Saved entries
◇ ◇ ◇ ◇

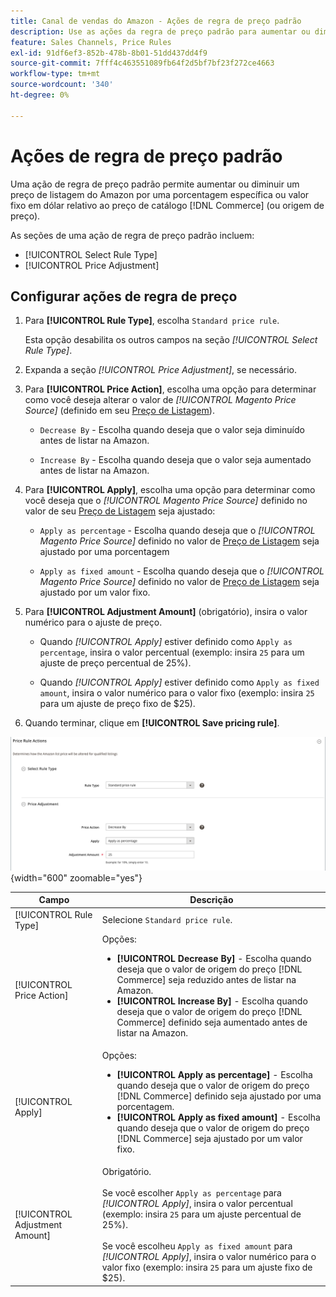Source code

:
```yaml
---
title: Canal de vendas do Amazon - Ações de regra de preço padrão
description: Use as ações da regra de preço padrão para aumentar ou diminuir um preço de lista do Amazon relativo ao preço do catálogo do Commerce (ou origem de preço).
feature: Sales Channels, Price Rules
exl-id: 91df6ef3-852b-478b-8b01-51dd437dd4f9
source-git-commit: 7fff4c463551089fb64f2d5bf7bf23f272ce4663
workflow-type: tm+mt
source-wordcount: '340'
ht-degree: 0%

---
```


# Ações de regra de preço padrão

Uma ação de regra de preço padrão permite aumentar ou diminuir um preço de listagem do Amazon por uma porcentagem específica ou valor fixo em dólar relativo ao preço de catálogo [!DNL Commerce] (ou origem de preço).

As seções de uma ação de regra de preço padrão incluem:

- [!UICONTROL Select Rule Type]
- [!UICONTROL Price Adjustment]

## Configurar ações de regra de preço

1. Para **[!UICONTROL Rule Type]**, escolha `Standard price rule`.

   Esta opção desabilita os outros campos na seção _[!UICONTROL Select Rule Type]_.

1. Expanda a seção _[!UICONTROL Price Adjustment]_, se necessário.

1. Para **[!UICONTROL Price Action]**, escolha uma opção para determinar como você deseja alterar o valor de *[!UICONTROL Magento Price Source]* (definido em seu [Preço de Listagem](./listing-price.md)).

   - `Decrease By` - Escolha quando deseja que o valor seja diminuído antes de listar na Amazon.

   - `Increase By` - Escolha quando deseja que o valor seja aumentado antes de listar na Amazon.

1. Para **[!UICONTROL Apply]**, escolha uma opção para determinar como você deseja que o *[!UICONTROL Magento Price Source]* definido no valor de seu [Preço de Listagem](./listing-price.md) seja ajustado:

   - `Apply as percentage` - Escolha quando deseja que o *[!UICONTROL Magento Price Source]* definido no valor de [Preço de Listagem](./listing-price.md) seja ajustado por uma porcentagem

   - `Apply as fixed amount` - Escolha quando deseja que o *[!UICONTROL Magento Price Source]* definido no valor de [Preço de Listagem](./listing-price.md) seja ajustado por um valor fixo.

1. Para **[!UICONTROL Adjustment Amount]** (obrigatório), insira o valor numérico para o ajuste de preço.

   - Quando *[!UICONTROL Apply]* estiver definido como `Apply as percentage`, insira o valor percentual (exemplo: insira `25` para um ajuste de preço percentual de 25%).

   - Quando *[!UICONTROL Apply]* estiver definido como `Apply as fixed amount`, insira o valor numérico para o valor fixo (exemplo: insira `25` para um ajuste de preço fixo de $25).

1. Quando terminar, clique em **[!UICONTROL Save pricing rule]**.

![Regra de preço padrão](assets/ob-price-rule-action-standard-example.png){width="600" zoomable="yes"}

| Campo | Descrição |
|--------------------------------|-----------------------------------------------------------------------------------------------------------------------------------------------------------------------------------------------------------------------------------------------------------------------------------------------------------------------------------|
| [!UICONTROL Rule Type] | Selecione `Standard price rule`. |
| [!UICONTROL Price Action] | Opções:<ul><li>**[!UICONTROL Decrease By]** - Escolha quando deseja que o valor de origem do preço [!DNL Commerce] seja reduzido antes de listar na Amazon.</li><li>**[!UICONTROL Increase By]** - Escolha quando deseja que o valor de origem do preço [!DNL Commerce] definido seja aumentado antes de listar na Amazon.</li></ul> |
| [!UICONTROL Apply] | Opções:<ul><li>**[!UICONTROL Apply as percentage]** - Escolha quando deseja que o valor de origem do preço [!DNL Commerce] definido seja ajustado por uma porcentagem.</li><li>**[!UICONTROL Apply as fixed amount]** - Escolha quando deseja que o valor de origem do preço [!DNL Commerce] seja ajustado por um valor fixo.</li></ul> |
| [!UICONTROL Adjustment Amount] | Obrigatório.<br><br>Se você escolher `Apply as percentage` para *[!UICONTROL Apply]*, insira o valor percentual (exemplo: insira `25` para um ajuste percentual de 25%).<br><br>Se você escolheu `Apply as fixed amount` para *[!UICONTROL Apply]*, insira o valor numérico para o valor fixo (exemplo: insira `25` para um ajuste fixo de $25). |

◇ ◇ ◇ ◇

Pull out all lines in the data above that include "Select".

- [!UICONTROL Select Rule Type]
   Esta opção desabilita os outros campos na seção _[!UICONTROL Select Rule Type]_.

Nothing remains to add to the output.